Let’s import some packages:

using TDAmapper;
import GeometricDatasets as gd;

and define \(X\) as a torus with the usual Euclidean distance

X = gd.torus(2000)
3×2000 Matrix{Float64}:
  2.18226    3.54087   -0.879014   …   1.97537    0.852017  -2.4232
  2.84043    0.221704   3.90208       -1.62571   -3.88278    0.85393
 -0.813234  -0.836608  -0.0164606     -0.897172  -0.221497   0.902476

Important: when using TDAmapper, your point cloud must be in column-major order. That is: each point of \(X\) must be a column of X, not a row (as is usual with dataframes).

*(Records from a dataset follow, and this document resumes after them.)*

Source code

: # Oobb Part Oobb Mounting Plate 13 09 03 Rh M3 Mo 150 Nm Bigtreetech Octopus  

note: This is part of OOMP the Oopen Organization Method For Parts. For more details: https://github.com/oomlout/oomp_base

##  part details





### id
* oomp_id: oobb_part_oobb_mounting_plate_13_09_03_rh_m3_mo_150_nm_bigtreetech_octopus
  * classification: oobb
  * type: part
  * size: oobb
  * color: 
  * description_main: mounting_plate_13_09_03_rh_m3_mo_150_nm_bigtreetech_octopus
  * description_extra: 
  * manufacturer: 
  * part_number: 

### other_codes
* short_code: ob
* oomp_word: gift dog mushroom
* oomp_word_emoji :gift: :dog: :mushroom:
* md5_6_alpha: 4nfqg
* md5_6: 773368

This is so because Distances.jl, NearestNeighbors.jl, Clustering.jl and many other packages for calculations with metric spaces use the column-major order for performance reasons.

We define the function \(f: X \to \mathbb{R}\) as the projection on the \(x\)-axis because our torus is laying down compared to the one in the Reeb graph example.

Let fv be a vector such that fv[i] is the \(x\)-axis projection of the point \(x_i\) of \(X\):

fv = X[1, :];

You can plot \(X\) colored by \(f\) as follows:

using CairoMakie;
scatter(X[1, :], X[2, :], X[3, :], color = fv)

Important: the plots will be interactive when running in Julia if you change CairoMakie to GLMakie. Give it a try!

Define the covering intervals cv as follows:

C = uniform(fv, overlap = 150);

You can check the first five intervals of this covering:

C[1:5]
5-element Vector{Interval}:
 Interval(-4.6948256f0, -3.6977174f0)
 Interval(-4.1250496f0, -3.1279411f0)
 Interval(-3.5552733f0, -2.5581648f0)
 Interval(-2.985497f0, -1.9883885f0)
 Interval(-2.4157207f0, -1.4186124f0)

For the clustering algorithm we choose the DBSCAN with radius 1:

clustering = cluster_dbscan(radius = 1);

Then the mapper graph of \(X\) can be calculated by

# the mapper function needs:
# X
# the values of f(X)
# the covering C
# the clustering function
mp = mapper(X, fv, C; clustering = clustering)

And plotted with

# define the value of each node as the maximum of
# values of fv 
node_values = node_colors(mp, fv)

mapper_plot(mp, node_values = node_values)

Compare it with the Reeb graph from the start. If this isn’t nice, what is?